The BitCurator PDF Redactor is a desktop application designed to help you effectively remove personally identifiable information from PDF files. It can work on PDFs files individually or many at once. This tool uses natural language parsing to detect named entities, such as people, places, and organizations, in the text of PDF files. It can also detect text patterns that you supply as regular expressions. Original PDFs are left as is, with the newly redacted copies placed in an output folder within the current directory.

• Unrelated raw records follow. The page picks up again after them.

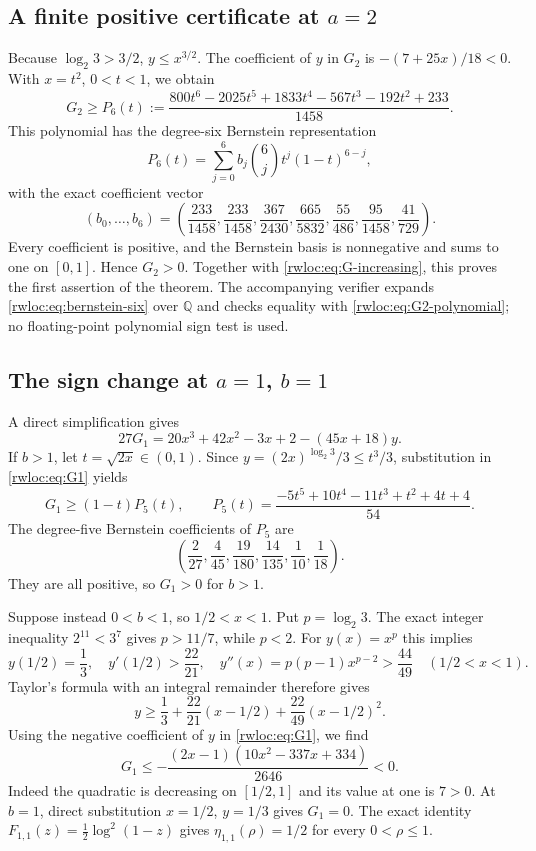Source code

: \subsection{A finite positive certificate at \texorpdfstring{$a=2$}{a = 2}}
Because $\log_2 3>3/2$, $y\le x^{3/2}$. The coefficient of $y$
in $G_2$ is $-(7+25x)/18<0$. With $x=t^2$, $0<t<1$, we obtain
\begin{equation}\label{rwloc:eq:G2-polynomial}
 G_2\ge P_6(t):=
 \frac{800t^6-2025t^5+1833t^4-567t^3-192t^2+233}{1458}.
\end{equation}
This polynomial has the degree-six Bernstein representation
\[
 P_6(t)=\sum_{j=0}^6 b_j\binom6j t^j(1-t)^{6-j},
\]
with the exact coefficient vector
\begin{equation}\label{rwloc:eq:bernstein-six}
 (b_0,\ldots,b_6)=
 \left(\frac{233}{1458},\frac{233}{1458},\frac{367}{2430},
 \frac{665}{5832},\frac{55}{486},\frac{95}{1458},\frac{41}{729}\right).
\end{equation}
Every coefficient is positive, and the Bernstein basis is nonnegative
and sums to one on $[0,1]$. Hence $G_2>0$. Together with
\eqref{rwloc:eq:G-increasing}, this proves the first assertion of the theorem.
The accompanying verifier expands \eqref{rwloc:eq:bernstein-six} over
$\mathbb Q$ and checks equality with \eqref{rwloc:eq:G2-polynomial}; no
floating-point polynomial sign test is used.

\subsection{The sign change at \texorpdfstring{$a=1$, $b=1$}{a = 1, b = 1}}
A direct simplification gives
\begin{equation}\label{rwloc:eq:G1}
 27G_1=20x^3+42x^2-3x+2-(45x+18)y.
\end{equation}
If $b>1$, let $t=\sqrt{2x}\in(0,1)$. Since
$y=(2x)^{\log_2 3}/3\le t^3/3$, substitution in
\eqref{rwloc:eq:G1} yields
\[
 G_1\ge(1-t)P_5(t),\qquad
 P_5(t)=\frac{-5t^5+10t^4-11t^3+t^2+4t+4}{54}.
\]
The degree-five Bernstein coefficients of $P_5$ are
\begin{equation}\label{rwloc:eq:bernstein-five}
 \left(\frac2{27},\frac4{45},\frac{19}{180},
       \frac{14}{135},\frac1{10},\frac1{18}\right).
\end{equation}
They are all positive, so $G_1>0$ for $b>1$.

Suppose instead $0<b<1$, so $1/2<x<1$. Put $p=\log_2 3$.
The exact integer inequality $2^{11}<3^7$ gives $p>11/7$, while
$p<2$. For $y(x)=x^p$ this implies
\[
 y(1/2)=\frac13,\quad y'(1/2)>\frac{22}{21},\quad
 y''(x)=p(p-1)x^{p-2}>\frac{44}{49}\quad(1/2<x<1).
\]
Taylor's formula with an integral remainder therefore gives
\[
 y\ge\frac13+\frac{22}{21}(x-1/2)
                   +\frac{22}{49}(x-1/2)^2.
\]
Using the negative coefficient of $y$ in \eqref{rwloc:eq:G1}, we find
\[
 G_1\le-\frac{(2x-1)(10x^2-337x+334)}{2646}<0.
\]
Indeed the quadratic is decreasing on $[1/2,1]$ and its value at
one is $7>0$. At $b=1$, direct substitution $x=1/2$, $y=1/3$
gives $G_1=0$. The exact identity
$F_{1,1}(z)=\tfrac12\log^2(1-z)$ gives
$\eta_{1,1}(\rho)=1/2$ for every $0<\rho\le1$.


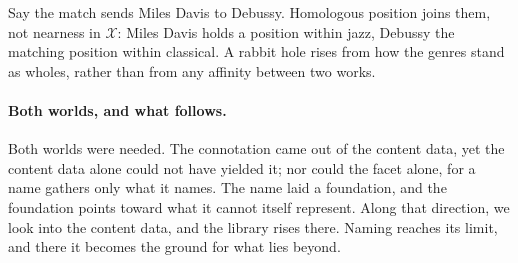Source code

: Say the match sends Miles Davis to Debussy. Homologous position joins them, not
nearness in $\mathcal{X}$: Miles Davis holds a position within jazz, Debussy the
matching position within classical. A rabbit hole rises from how the genres
stand as wholes, rather than from any affinity between two works.

\paragraph{Both worlds, and what follows.}
Both worlds were needed. The connotation came out of the content data, yet the
content data alone could not have yielded it; nor could the facet alone, for a
name gathers only what it names. The name laid a foundation, and the foundation
points toward what it cannot itself represent. Along that direction, we look
into the content data, and the library rises there. Naming reaches its limit,
and there it becomes the ground for what lies beyond.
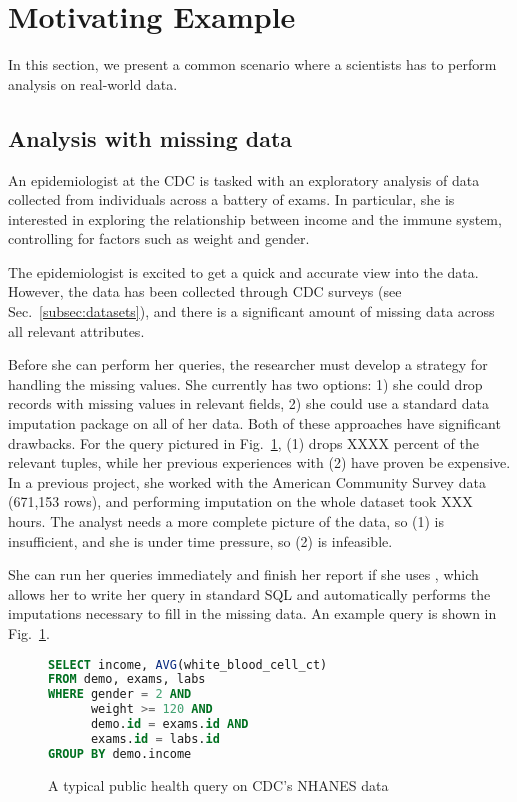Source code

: \section{Motivating Example}
In this section, we present a common scenario where a scientists
has to perform analysis on real-world data.

\subsection{Analysis with missing data}
An epidemiologist at the CDC is tasked with an 
exploratory analysis of data collected from individuals across
a battery of exams. In particular, she is interested in exploring
the relationship between income and the immune system,
controlling for factors such as weight and gender.


The epidemiologist is excited
to get a quick and accurate view into the data. However,
the data has been collected through CDC surveys (see Sec.~\ref{subsec:datasets}),
and there is a significant amount of missing data across all
relevant attributes. 

Before she can perform her queries, the researcher must develop a strategy
for handling the missing values. She currently has two options:
1) she could drop records with missing values in relevant fields,
2) she could use a standard data imputation package on all of her data. Both of these
approaches have significant drawbacks. For the query pictured in 
Fig.~\ref{fig:example-query}, (1) drops XXXX percent of the relevant tuples,
while her previous experiences with (2) have proven be expensive. In a previous project, she
worked with the American Community Survey data (671,153 rows), and performing imputation on the whole
dataset took XXX hours. The analyst needs a more complete picture
of the data, so (1) is insufficient, and she is under time pressure, so (2)
is infeasible.

She can run her queries immediately and finish her report if
she uses \ProjectName{}, which allows her to write her
query in standard SQL and automatically performs the imputations necessary to fill in the missing data.
An example query is shown in Fig.~\ref{fig:example-query}.

\begin{figure}
\begin{lstlisting}[language=SQL]
SELECT income, AVG(white_blood_cell_ct)
FROM demo, exams, labs
WHERE gender = 2 AND 
      weight >= 120 AND
      demo.id = exams.id AND 
      exams.id = labs.id
GROUP BY demo.income
\end{lstlisting}
\caption{A typical public health query on CDC's NHANES data}
\label{fig:example-query}
\end{figure}

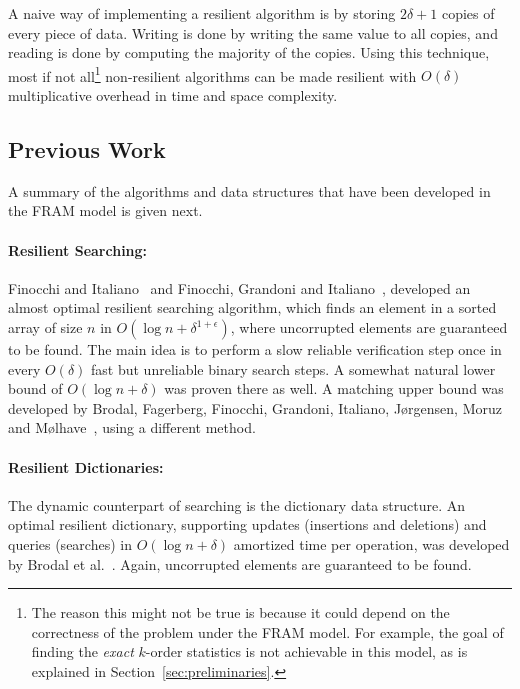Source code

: \documentclass{llncs}
\begin{document}
A naive way of implementing a resilient algorithm is by storing $2\delta+1$ copies of every piece of data. Writing is done by writing the same value to all copies, and reading is done by computing the majority of the copies. Using this technique, most if not all\footnote{The reason this might not be true is because it could depend on the correctness of the problem under the FRAM model. For example, the goal of finding the \emph{exact} $k$-order statistics is not achievable  in this model, as is explained in Section~\ref{sec:preliminaries}.} non-resilient algorithms can be made resilient with $O(\delta)$ multiplicative overhead in time and space complexity.



\subsection{Previous Work}

A summary of the algorithms and data structures that have been developed in the FRAM model is given next.

\paragraph{Resilient Searching:} 
		
		Finocchi and Italiano~\cite{resilient_data_structures} and
		Finocchi, Grandoni and Italiano~\cite{resilient_sorting},
		developed an almost optimal resilient searching algorithm,
		which finds an element in a sorted array of size $n$ in $O(\log n + \delta^{1+\epsilon})$,
		where uncorrupted elements are guaranteed to be found.
		The main idea is to perform a slow reliable verification step once in every $O(\delta)$
		fast but unreliable binary search steps.    
		A somewhat natural lower bound of $O(\log n + \delta)$ was proven there as well.
		A matching upper bound was developed by
		Brodal, Fagerberg, Finocchi, Grandoni, Italiano, J{\o}rgensen, Moruz and M{\o}lhave~\cite{optimal_resilient_dictionaries},
		using a different method.

\paragraph{Resilient Dictionaries:}

	The dynamic counterpart of searching is the dictionary data structure.
	An optimal resilient dictionary,
	supporting updates (insertions and deletions) and queries (searches)
	in $O(\log n + \delta)$ amortized time per operation,
	was developed by Brodal et al.~\cite{optimal_resilient_dictionaries}.
	Again, uncorrupted elements are guaranteed to be found.
\end{document}
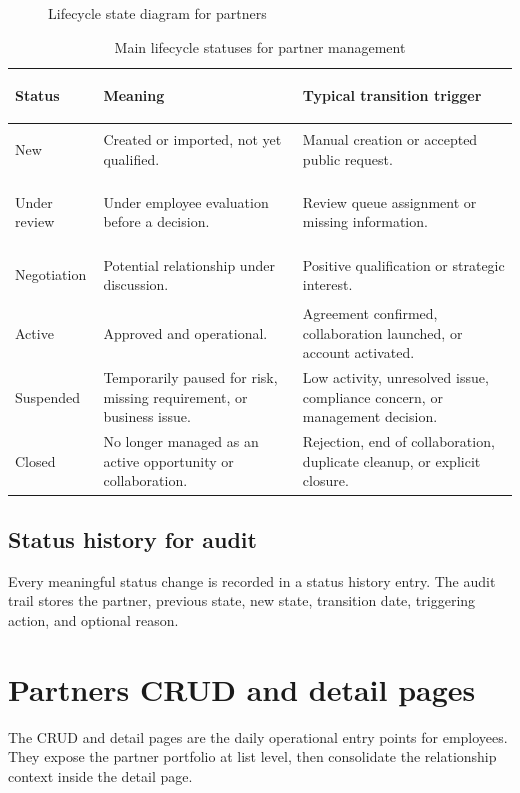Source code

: \begin{figure}[htbp]
  \centering
  \caption{Lifecycle state diagram for partners}
\end{figure}

\begin{table}[H]
  \centering
  \caption{Main lifecycle statuses for partner management}
  \begin{tabularx}{\textwidth}{>{\bfseries\raggedright\arraybackslash}p{3cm}X X}
    \toprule
    Status & Meaning & Typical transition trigger \\
    \midrule
    New & Created or imported, not yet qualified. & Manual creation or accepted public request. \\
    Under review & Under employee evaluation before a decision. & Review queue assignment or missing information. \\
    Negotiation & Potential relationship under discussion. & Positive qualification or strategic interest. \\
    Active & Approved and operational. & Agreement confirmed, collaboration launched, or account activated. \\
    Suspended & Temporarily paused for risk, missing requirement, or business issue. & Low activity, unresolved issue, compliance concern, or management decision. \\
    Closed & No longer managed as an active opportunity or collaboration. & Rejection, end of collaboration, duplicate cleanup, or explicit closure. \\
    \bottomrule
  \end{tabularx}
\end{table}

\subsection{Status history for audit}
Every meaningful status change is recorded in a status history entry. The audit trail stores the partner, previous state, new state, transition date, triggering action, and optional reason.

\section{Partners CRUD and detail pages}
The CRUD and detail pages are the daily operational entry points for employees. They expose the partner portfolio at list level, then consolidate the relationship context inside the detail page.

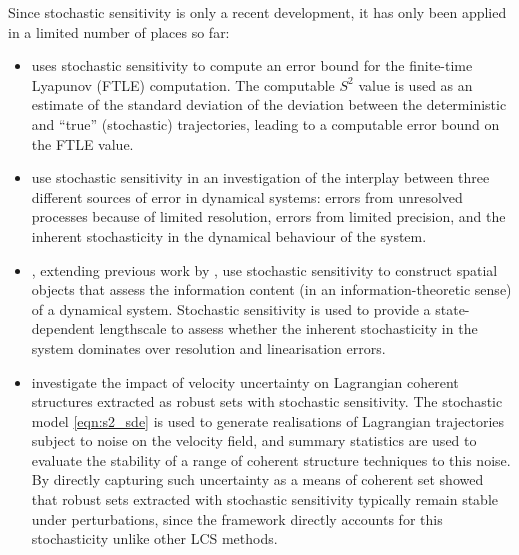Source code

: Since stochastic sensitivity is only a recent development, it has only been applied in a limited number of places so far:
\begin{itemize}
	\item \citet{Balasuriya_2020_UncertaintyFinitetimeLyapunov} uses stochastic sensitivity to compute an error bound for the finite-time Lyapunov (FTLE) computation.
	      The computable \(S^2\) value is used as an estimate of the standard deviation of the deviation between the deterministic and ``true'' (stochastic) trajectories, leading to a computable error bound on the FTLE value.

	\item \citet{FangEtAl_2020_DisentanglingResolutionPrecision} use stochastic sensitivity in an investigation of the interplay between three different sources of error in dynamical systems: errors from unresolved processes because of limited resolution, errors from limited precision, and the inherent stochasticity in the dynamical behaviour of the system.

	\item \citet{FangOuellette_2021_AssessingInformationContent}, extending previous work by \citet{FangEtAl_2019_LocalLinearityCoherent}, use stochastic sensitivity to construct spatial objects that assess the information content (in an information-theoretic sense) of a dynamical system.
	      Stochastic sensitivity is used to provide a state-dependent lengthscale to assess whether the inherent stochasticity in the system dominates over resolution and linearisation errors.

	\item \citet{BadzaEtAl_2023_HowSensitiveAre} investigate the impact of velocity uncertainty on Lagrangian coherent structures extracted as robust sets with stochastic sensitivity.
	      The stochastic model \cref{eqn:s2_sde} is used to generate realisations of Lagrangian trajectories subject to noise on the velocity field, and summary statistics are used to evaluate the stability of a range of coherent structure techniques to this noise.
	      By directly capturing such uncertainty as a means of coherent set \citet{BadzaEtAl_2023_HowSensitiveAre} showed that robust sets extracted with stochastic sensitivity typically remain stable under perturbations, since the framework directly accounts for this stochasticity unlike other LCS methods.

\end{itemize}

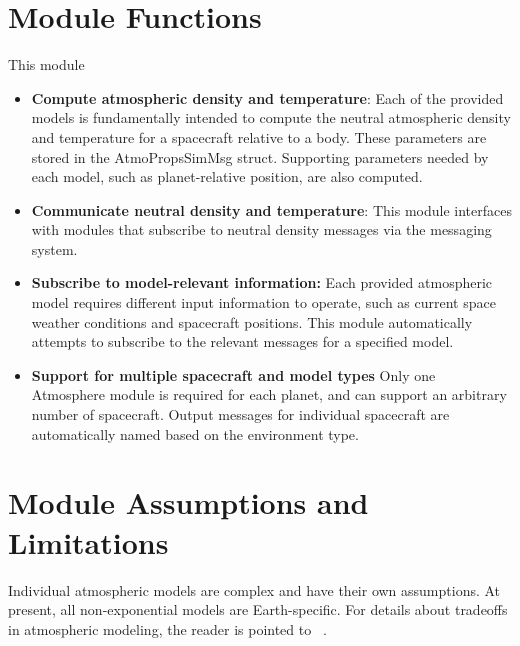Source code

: 

\section{Module Functions}
This module 
\begin{itemize}
	\item \textbf{Compute atmospheric density and temperature}: Each of the provided models is fundamentally intended to compute the neutral atmospheric density and temperature for a spacecraft relative to a body. These parameters are stored in the AtmoPropsSimMsg struct. Supporting parameters needed by each model, such as planet-relative position, are also computed.
	\item \textbf{Communicate neutral density and temperature}: This module interfaces with modules that subscribe to neutral density messages via the messaging system.
	\item \textbf {Subscribe to model-relevant information:} Each provided atmospheric model requires different input information to operate, such as current space weather conditions and spacecraft positions. This module automatically attempts to subscribe to the relevant messages for a specified model. 
	\item \textbf{Support for multiple spacecraft and model types} Only one Atmosphere module is required for each planet, and can support an arbitrary number of spacecraft. Output messages for individual spacecraft are automatically named based on the environment type.
\end{itemize}

\section{Module Assumptions and Limitations}
Individual atmospheric models are complex and have their own assumptions. At present, all non-exponential models are Earth-specific. For details about tradeoffs in atmospheric modeling, the reader is pointed to ~. 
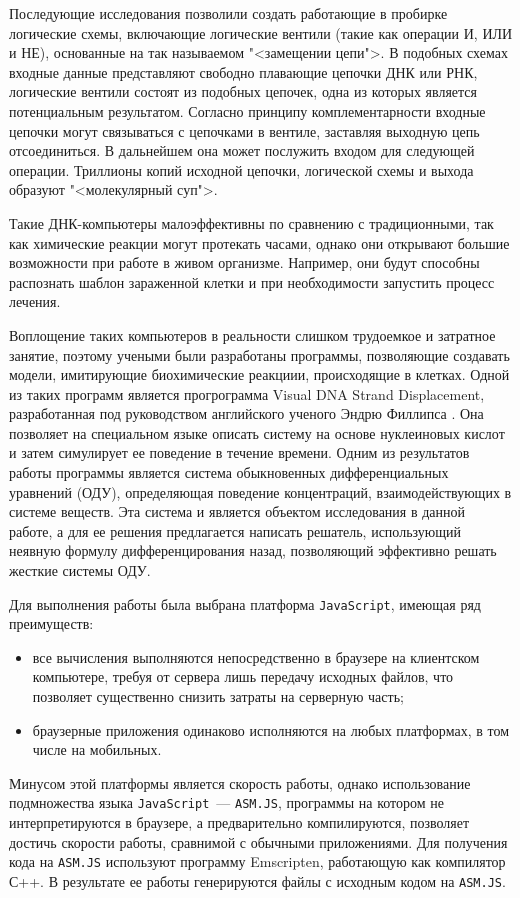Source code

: \documentclass[oneside,final,14pt]{extreport}
\begin{document}
	Последующие исследования позволили создать работающие в пробирке логические схемы, включающие логические вентили (такие как операции И, ИЛИ и НЕ), основанные на так называемом "<замещении цепи">. В подобных схемах входные данные представляют свободно плавающие цепочки ДНК или РНК, логические вентили состоят из подобных цепочек, одна из которых является потенциальным результатом. Согласно принципу комплементарности входные цепочки могут связываться с цепочками в вентиле, заставляя выходную цепь отсоединиться. В дальнейшем она может послужить входом для следующей операции. Триллионы копий исходной цепочки, логической схемы и выхода образуют "<молекулярный суп">.
	
	Такие ДНК\--компьютеры малоэффективны по сравнению с традиционными, так как химические реакции могут протекать часами, однако они открывают большие возможности при работе в живом организме. Например, они будут способны распознать шаблон зараженной клетки и при необходимости запустить процесс лечения.
	
	Воплощение таких компьютеров в реальности слишком трудоемкое и затратное занятие, поэтому учеными были разработаны программы, позволяющие создавать модели, имитирующие биохимические реакциии, происходящие в клетках. Одной из таких программ является прогрограмма Visual DNA Strand Displacement, разработанная под руководством английского ученого Эндрю Филлипса \cite{soup}. Она позволяет на специальном языке описать систему на основе нуклеиновых кислот и затем симулирует ее поведение в течение времени. Одним из результатов работы программы является система обыкновенных дифференциальных уравнений (ОДУ), определяющая поведение концентраций, взаимодействующих в системе веществ. Эта система и является объектом исследования в данной работе, а для ее решения предлагается написать решатель, использующий неявную формулу дифференцирования назад, позволяющий эффективно решать жесткие системы ОДУ.
	
	Для выполнения работы была выбрана платформа \texttt{JavaScript}, имеющая ряд преимуществ:
\begin{itemize}
\item все вычисления выполняются непосредственно в браузере на клиентском компьютере, требуя от сервера лишь передачу исходных файлов, что позволяет существенно снизить затраты на серверную часть;
\item браузерные приложения одинаково исполняются на любых платформах, в том числе на мобильных.
\end{itemize}
Минусом этой платформы является скорость работы, однако использование подмножества языка \texttt{JavaScript}~--- \texttt{ASM.JS}, программы на котором не интерпретируются в браузере, а предварительно компилируются, позволяет достичь скорости работы, сравнимой с обычными приложениями. Для получения кода на \texttt{ASM.JS} используют программу Emscripten, работающую как компилятор С++. В результате ее работы генерируются файлы с исходным кодом на \texttt{ASM.JS}.
\end{document}
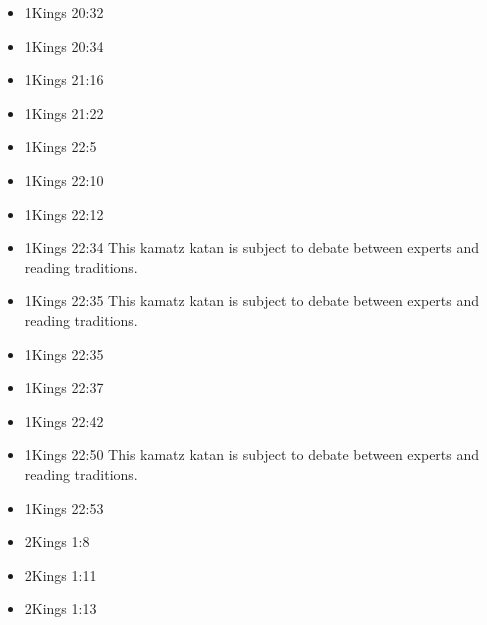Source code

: \documentclass[14pt]{article}
\begin{document}
\begin{multicols}{2}
\begin{itemize}
											\item 1Kings 20:32
											
											\item 1Kings 20:34
											
											\item 1Kings 21:16
											
											\item 1Kings 21:22
											
											\item 1Kings 22:5
											
											\item 1Kings 22:10
											
											\item 1Kings 22:12
											
											\item 1Kings 22:34 This kamatz katan is subject to debate between experts and reading traditions.
											
											\item 1Kings 22:35 This kamatz katan is subject to debate between experts and reading traditions.
											
											\item 1Kings 22:35
											
											\item 1Kings 22:37
											
											\item 1Kings 22:42
											
											\item 1Kings 22:50 This kamatz katan is subject to debate between experts and reading traditions.
											
											\item 1Kings 22:53
											
											\item 2Kings 1:8
											
											\item 2Kings 1:11
											
											\item 2Kings 1:13
											

\end{itemize}
\end{multicols}
\end{document}
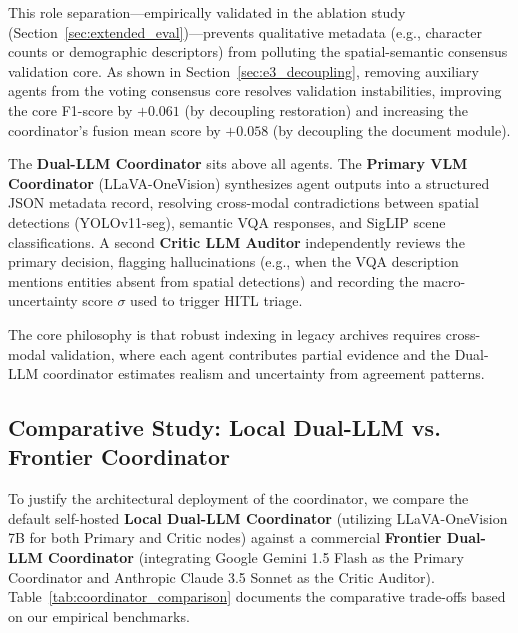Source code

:\documentclass[12pt,onecolumn,a4paper]{IEEEtran}
\begin{document}
This role separation—empirically validated in the ablation study (Section~\ref{sec:extended_eval})—prevents qualitative metadata (e.g., character counts or demographic descriptors) from polluting the spatial-semantic consensus validation core. As shown in Section~\ref{sec:e3_decoupling}, removing auxiliary agents from the voting consensus core resolves validation instabilities, improving the core F1-score by $+0.061$ (by decoupling restoration) and increasing the coordinator's fusion mean score by $+0.058$ (by decoupling the document module).

The \textbf{Dual-LLM Coordinator} sits above all agents. The \textbf{Primary VLM Coordinator} (LLaVA-OneVision) synthesizes agent outputs into a structured JSON metadata record, resolving cross-modal contradictions between spatial detections (YOLOv11-seg), semantic VQA responses, and SigLIP scene classifications. A second \textbf{Critic LLM Auditor} independently reviews the primary decision, flagging hallucinations (e.g., when the VQA description mentions entities absent from spatial detections) and recording the macro-uncertainty score $\sigma$ used to trigger HITL triage.

The core philosophy is that robust indexing in legacy archives requires cross-modal validation, where each agent contributes partial evidence and the Dual-LLM coordinator estimates realism and uncertainty from agreement patterns.

\subsection{Comparative Study: Local Dual-LLM vs. Frontier Coordinator}
To justify the architectural deployment of the coordinator, we compare the default self-hosted \textbf{Local Dual-LLM Coordinator} (utilizing LLaVA-OneVision 7B for both Primary and Critic nodes) against a commercial \textbf{Frontier Dual-LLM Coordinator} (integrating Google Gemini 1.5 Flash as the Primary Coordinator and Anthropic Claude 3.5 Sonnet as the Critic Auditor). Table~\ref{tab:coordinator_comparison} documents the comparative trade-offs based on our empirical benchmarks.
\end{document}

NOTE: The BitCurator Redactor redacts PDF text areas completely. It replaces the text characters with empty space and covers the relevant page area with a black rectangle, after which the original text is not recoverable. The program does not necessarily detect or redact PDF file properties that are not shown visually, i.e. authorship information that is captured by PDF producing software.
- Start BitCurator VM and then open the terminal.
- At the terminal, clone the project's code repository:
$ git clone https://github.com/bitcurator/bitcurator-redact-pdf.git
- Change to the project directory:
$ cd bitcurator-redact-pdf
- You need to install the Java build tool, Gradle, and the Ghostscript program (with development libraries) which is used to render PDF pages as images:
$ sudo apt-get install gradle ghostscript libgs-dev
- Restart your BitCurator machine using the shutdown menu. This will add the programs you have just installed to the default library path.
- Run the Gradle build to compile and package the software in a single jar file:
$ gradle allJar
- The software is packaged as a single, all inclusive jar file that you can run using Java. See the instructions under "Running the Software" below. The single jar is located at
build/libs/bitcurator-redact-pdf-all-1.0.jar
- You can install this software on other machines by copying the jar file. Java runtime v1.8 or higher and the Ghostscript libraries are both required.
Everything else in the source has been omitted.